▼▼▼

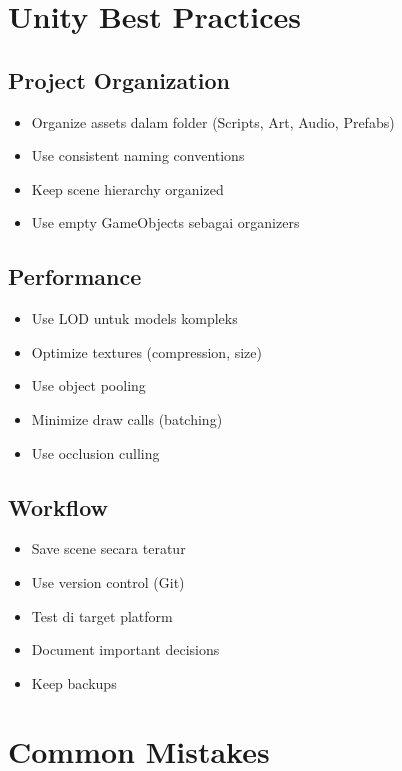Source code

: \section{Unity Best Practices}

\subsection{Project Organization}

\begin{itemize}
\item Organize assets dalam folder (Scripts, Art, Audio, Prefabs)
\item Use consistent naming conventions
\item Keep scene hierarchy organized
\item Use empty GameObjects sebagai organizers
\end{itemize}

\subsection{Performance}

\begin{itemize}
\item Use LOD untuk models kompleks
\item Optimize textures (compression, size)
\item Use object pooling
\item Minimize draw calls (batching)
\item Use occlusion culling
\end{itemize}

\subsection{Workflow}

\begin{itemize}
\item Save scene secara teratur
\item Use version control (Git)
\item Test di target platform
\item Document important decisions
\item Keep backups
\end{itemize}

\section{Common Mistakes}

▲▲▲
▼▼▼

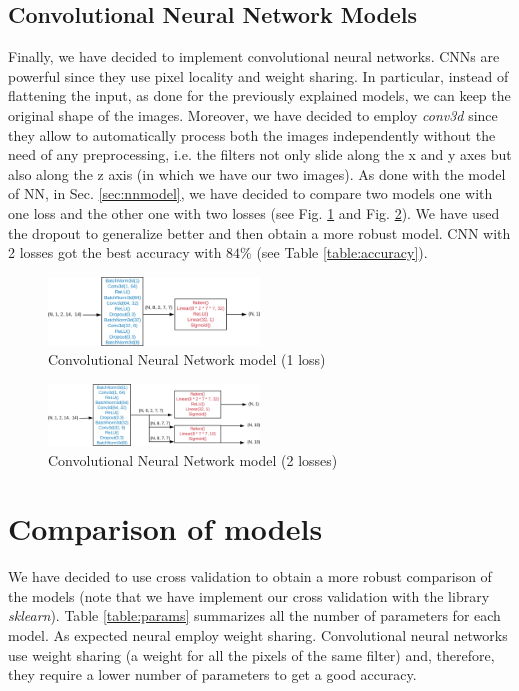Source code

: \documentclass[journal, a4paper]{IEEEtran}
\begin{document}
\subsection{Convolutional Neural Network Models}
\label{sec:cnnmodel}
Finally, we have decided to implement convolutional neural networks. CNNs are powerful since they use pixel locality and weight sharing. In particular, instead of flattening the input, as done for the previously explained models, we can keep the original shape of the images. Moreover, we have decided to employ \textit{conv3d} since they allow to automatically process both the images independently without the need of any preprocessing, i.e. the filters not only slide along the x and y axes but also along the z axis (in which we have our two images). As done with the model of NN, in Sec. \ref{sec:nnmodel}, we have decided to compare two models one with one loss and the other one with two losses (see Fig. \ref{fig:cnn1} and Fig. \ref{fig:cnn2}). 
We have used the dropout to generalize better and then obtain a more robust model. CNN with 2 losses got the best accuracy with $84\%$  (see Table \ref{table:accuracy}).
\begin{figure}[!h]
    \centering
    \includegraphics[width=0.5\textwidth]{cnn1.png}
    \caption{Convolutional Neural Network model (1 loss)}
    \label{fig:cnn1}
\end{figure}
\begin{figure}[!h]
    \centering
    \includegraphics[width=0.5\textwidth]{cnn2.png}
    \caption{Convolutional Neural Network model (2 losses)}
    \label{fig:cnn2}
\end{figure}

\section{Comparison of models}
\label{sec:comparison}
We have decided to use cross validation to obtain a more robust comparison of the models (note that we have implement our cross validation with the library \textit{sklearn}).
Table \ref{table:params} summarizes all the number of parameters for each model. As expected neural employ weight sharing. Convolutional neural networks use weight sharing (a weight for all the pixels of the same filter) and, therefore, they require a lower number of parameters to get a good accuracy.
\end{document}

▲▲▲

> [EXERCISE DESCRIPTION] Filter the records above down to the lines that hold the string "scene".

> [EXERCISE ANSWER]
\item Keep scene hierarchy organized
\item Save scene secara teratur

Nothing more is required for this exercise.